» Exercise details
Every record here needs to be duplicated exactly.

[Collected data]

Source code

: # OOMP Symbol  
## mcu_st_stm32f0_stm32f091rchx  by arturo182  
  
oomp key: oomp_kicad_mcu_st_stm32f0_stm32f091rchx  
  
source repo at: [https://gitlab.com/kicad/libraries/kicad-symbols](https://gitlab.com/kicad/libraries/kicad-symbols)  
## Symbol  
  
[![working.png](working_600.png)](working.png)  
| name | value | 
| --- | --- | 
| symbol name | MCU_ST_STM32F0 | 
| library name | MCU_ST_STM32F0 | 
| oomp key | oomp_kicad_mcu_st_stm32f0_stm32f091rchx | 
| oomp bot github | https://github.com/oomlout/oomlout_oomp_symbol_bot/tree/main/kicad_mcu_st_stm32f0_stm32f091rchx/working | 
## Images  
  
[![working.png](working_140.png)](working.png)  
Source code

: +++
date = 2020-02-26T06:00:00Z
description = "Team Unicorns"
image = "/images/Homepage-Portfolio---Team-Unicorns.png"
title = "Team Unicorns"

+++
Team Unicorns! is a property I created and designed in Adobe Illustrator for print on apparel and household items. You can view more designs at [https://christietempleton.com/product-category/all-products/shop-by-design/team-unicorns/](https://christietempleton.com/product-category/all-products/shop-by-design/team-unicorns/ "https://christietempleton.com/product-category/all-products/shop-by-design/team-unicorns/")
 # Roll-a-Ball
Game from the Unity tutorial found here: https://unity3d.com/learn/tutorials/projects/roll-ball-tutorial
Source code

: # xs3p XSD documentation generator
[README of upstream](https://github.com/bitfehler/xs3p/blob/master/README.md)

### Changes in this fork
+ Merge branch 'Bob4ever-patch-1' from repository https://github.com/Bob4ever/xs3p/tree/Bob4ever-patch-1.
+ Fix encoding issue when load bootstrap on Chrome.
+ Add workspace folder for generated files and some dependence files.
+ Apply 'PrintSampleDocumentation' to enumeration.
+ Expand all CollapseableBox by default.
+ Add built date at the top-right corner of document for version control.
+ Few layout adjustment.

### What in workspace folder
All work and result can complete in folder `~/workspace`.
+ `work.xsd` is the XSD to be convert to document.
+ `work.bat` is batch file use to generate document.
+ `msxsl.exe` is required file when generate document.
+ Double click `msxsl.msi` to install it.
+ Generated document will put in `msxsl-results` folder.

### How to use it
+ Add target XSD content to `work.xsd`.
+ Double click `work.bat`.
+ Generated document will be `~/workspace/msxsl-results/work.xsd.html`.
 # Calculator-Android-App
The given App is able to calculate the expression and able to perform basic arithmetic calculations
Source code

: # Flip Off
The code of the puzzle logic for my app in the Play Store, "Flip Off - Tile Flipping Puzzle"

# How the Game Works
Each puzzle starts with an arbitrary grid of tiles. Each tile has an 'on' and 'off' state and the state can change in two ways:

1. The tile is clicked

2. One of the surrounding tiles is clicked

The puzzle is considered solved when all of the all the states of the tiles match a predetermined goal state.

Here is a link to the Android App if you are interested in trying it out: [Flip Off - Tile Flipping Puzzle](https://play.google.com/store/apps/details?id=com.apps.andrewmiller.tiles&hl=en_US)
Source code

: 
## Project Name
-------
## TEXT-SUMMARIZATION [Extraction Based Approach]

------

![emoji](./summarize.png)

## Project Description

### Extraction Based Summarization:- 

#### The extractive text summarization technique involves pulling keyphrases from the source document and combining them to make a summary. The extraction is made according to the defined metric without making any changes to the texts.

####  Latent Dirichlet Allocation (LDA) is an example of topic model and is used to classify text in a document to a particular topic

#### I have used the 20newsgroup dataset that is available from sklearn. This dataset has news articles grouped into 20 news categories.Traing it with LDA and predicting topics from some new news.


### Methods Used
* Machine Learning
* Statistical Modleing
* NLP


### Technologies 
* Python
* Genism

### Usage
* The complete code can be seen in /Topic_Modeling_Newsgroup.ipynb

» Output
Source code

: # OOMP Symbol  
## mcu_st_stm32f0_stm32f091rchx  by arturo182  
  
oomp key: oomp_kicad_mcu_st_stm32f0_stm32f091rchx  
  
source repo at: [https://gitlab.com/kicad/libraries/kicad-symbols](https://gitlab.com/kicad/libraries/kicad-symbols)  
## Symbol  
  
[![working.png](working_600.png)](working.png)  
| name | value | 
| --- | --- | 
| symbol name | MCU_ST_STM32F0 | 
| library name | MCU_ST_STM32F0 | 
| oomp key | oomp_kicad_mcu_st_stm32f0_stm32f091rchx | 
| oomp bot github | https://github.com/oomlout/oomlout_oomp_symbol_bot/tree/main/kicad_mcu_st_stm32f0_stm32f091rchx/working | 
## Images  
  
[![working.png](working_140.png)](working.png)  
Source code

: +++
date = 2020-02-26T06:00:00Z
description = "Team Unicorns"
image = "/images/Homepage-Portfolio---Team-Unicorns.png"
title = "Team Unicorns"

+++
Team Unicorns! is a property I created and designed in Adobe Illustrator for print on apparel and household items. You can view more designs at [https://christietempleton.com/product-category/all-products/shop-by-design/team-unicorns/](https://christietempleton.com/product-category/all-products/shop-by-design/team-unicorns/ "https://christietempleton.com/product-category/all-products/shop-by-design/team-unicorns/")
 # Roll-a-Ball
Game from the Unity tutorial found here: https://unity3d.com/learn/tutorials/projects/roll-ball-tutorial
Source code

: # xs3p XSD documentation generator
[README of upstream](https://github.com/bitfehler/xs3p/blob/master/README.md)

### Changes in this fork
+ Merge branch 'Bob4ever-patch-1' from repository https://github.com/Bob4ever/xs3p/tree/Bob4ever-patch-1.
+ Fix encoding issue when load bootstrap on Chrome.
+ Add workspace folder for generated files and some dependence files.
+ Apply 'PrintSampleDocumentation' to enumeration.
+ Expand all CollapseableBox by default.
+ Add built date at the top-right corner of document for version control.
+ Few layout adjustment.

### What in workspace folder
All work and result can complete in folder `~/workspace`.
+ `work.xsd` is the XSD to be convert to document.
+ `work.bat` is batch file use to generate document.
+ `msxsl.exe` is required file when generate document.
+ Double click `msxsl.msi` to install it.
+ Generated document will put in `msxsl-results` folder.

### How to use it
+ Add target XSD content to `work.xsd`.
+ Double click `work.bat`.
+ Generated document will be `~/workspace/msxsl-results/work.xsd.html`.
 # Calculator-Android-App
The given App is able to calculate the expression and able to perform basic arithmetic calculations
Source code

: # Flip Off
The code of the puzzle logic for my app in the Play Store, "Flip Off - Tile Flipping Puzzle"

# How the Game Works
Each puzzle starts with an arbitrary grid of tiles. Each tile has an 'on' and 'off' state and the state can change in two ways:

1. The tile is clicked

2. One of the surrounding tiles is clicked

The puzzle is considered solved when all of the all the states of the tiles match a predetermined goal state.

Here is a link to the Android App if you are interested in trying it out: [Flip Off - Tile Flipping Puzzle](https://play.google.com/store/apps/details?id=com.apps.andrewmiller.tiles&hl=en_US)
Source code

: 
## Project Name
-------
## TEXT-SUMMARIZATION [Extraction Based Approach]

------

![emoji](./summarize.png)

## Project Description

### Extraction Based Summarization:- 

#### The extractive text summarization technique involves pulling keyphrases from the source document and combining them to make a summary. The extraction is made according to the defined metric without making any changes to the texts.

####  Latent Dirichlet Allocation (LDA) is an example of topic model and is used to classify text in a document to a particular topic

#### I have used the 20newsgroup dataset that is available from sklearn. This dataset has news articles grouped into 20 news categories.Traing it with LDA and predicting topics from some new news.


### Methods Used
* Machine Learning
* Statistical Modleing
* NLP


### Technologies 
* Python
* Genism

### Usage
* The complete code can be seen in /Topic_Modeling_Newsgroup.ipynb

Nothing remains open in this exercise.